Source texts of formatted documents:
--- --- ---

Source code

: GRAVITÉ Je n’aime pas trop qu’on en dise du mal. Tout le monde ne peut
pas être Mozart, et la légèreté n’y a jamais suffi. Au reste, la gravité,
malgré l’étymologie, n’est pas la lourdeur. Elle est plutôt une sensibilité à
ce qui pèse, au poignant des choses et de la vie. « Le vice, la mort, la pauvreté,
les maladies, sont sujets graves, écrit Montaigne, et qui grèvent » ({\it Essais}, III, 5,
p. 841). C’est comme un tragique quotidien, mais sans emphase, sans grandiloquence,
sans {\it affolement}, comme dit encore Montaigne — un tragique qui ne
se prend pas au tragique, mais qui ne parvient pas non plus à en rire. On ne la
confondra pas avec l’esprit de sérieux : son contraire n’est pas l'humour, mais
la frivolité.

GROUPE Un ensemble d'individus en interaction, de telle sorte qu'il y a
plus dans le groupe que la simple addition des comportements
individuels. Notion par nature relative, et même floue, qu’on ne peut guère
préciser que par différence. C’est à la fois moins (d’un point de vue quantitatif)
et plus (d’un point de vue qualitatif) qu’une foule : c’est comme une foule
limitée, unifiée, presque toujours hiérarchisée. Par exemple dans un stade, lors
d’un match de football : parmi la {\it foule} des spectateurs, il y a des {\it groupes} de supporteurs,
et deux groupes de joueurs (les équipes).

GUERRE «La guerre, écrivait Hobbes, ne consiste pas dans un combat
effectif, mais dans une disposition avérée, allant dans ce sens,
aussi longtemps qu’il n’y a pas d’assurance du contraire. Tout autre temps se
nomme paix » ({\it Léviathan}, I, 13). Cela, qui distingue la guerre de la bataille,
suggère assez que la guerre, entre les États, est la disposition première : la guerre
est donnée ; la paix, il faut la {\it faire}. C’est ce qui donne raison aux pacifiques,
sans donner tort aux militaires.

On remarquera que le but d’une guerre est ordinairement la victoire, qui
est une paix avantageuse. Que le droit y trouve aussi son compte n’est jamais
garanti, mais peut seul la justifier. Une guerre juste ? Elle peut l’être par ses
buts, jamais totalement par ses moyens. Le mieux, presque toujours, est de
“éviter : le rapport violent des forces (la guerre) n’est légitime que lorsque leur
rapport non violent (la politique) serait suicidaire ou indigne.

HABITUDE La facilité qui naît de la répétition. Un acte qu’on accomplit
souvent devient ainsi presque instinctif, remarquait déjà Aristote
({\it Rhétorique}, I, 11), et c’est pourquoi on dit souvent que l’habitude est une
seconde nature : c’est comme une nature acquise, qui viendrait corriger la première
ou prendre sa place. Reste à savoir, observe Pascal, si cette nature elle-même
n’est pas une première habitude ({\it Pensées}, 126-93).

--- --- ---

PROBLEM DETAILS
From the records above, please extract every line and repeat it exactly.

ANSWER SPACE
Source code

: GRAVITÉ Je n’aime pas trop qu’on en dise du mal. Tout le monde ne peut
pas être Mozart, et la légèreté n’y a jamais suffi. Au reste, la gravité,
malgré l’étymologie, n’est pas la lourdeur. Elle est plutôt une sensibilité à
ce qui pèse, au poignant des choses et de la vie. « Le vice, la mort, la pauvreté,
les maladies, sont sujets graves, écrit Montaigne, et qui grèvent » ({\it Essais}, III, 5,
p. 841). C’est comme un tragique quotidien, mais sans emphase, sans grandiloquence,
sans {\it affolement}, comme dit encore Montaigne — un tragique qui ne
se prend pas au tragique, mais qui ne parvient pas non plus à en rire. On ne la
confondra pas avec l’esprit de sérieux : son contraire n’est pas l'humour, mais
la frivolité.

GROUPE Un ensemble d'individus en interaction, de telle sorte qu'il y a
plus dans le groupe que la simple addition des comportements
individuels. Notion par nature relative, et même floue, qu’on ne peut guère
préciser que par différence. C’est à la fois moins (d’un point de vue quantitatif)
et plus (d’un point de vue qualitatif) qu’une foule : c’est comme une foule
limitée, unifiée, presque toujours hiérarchisée. Par exemple dans un stade, lors
d’un match de football : parmi la {\it foule} des spectateurs, il y a des {\it groupes} de supporteurs,
et deux groupes de joueurs (les équipes).

GUERRE «La guerre, écrivait Hobbes, ne consiste pas dans un combat
effectif, mais dans une disposition avérée, allant dans ce sens,
aussi longtemps qu’il n’y a pas d’assurance du contraire. Tout autre temps se
nomme paix » ({\it Léviathan}, I, 13). Cela, qui distingue la guerre de la bataille,
suggère assez que la guerre, entre les États, est la disposition première : la guerre
est donnée ; la paix, il faut la {\it faire}. C’est ce qui donne raison aux pacifiques,
sans donner tort aux militaires.

On remarquera que le but d’une guerre est ordinairement la victoire, qui
est une paix avantageuse. Que le droit y trouve aussi son compte n’est jamais
garanti, mais peut seul la justifier. Une guerre juste ? Elle peut l’être par ses
buts, jamais totalement par ses moyens. Le mieux, presque toujours, est de
“éviter : le rapport violent des forces (la guerre) n’est légitime que lorsque leur
rapport non violent (la politique) serait suicidaire ou indigne.

HABITUDE La facilité qui naît de la répétition. Un acte qu’on accomplit
souvent devient ainsi presque instinctif, remarquait déjà Aristote
({\it Rhétorique}, I, 11), et c’est pourquoi on dit souvent que l’habitude est une
seconde nature : c’est comme une nature acquise, qui viendrait corriger la première
ou prendre sa place. Reste à savoir, observe Pascal, si cette nature elle-même
n’est pas une première habitude ({\it Pensées}, 126-93).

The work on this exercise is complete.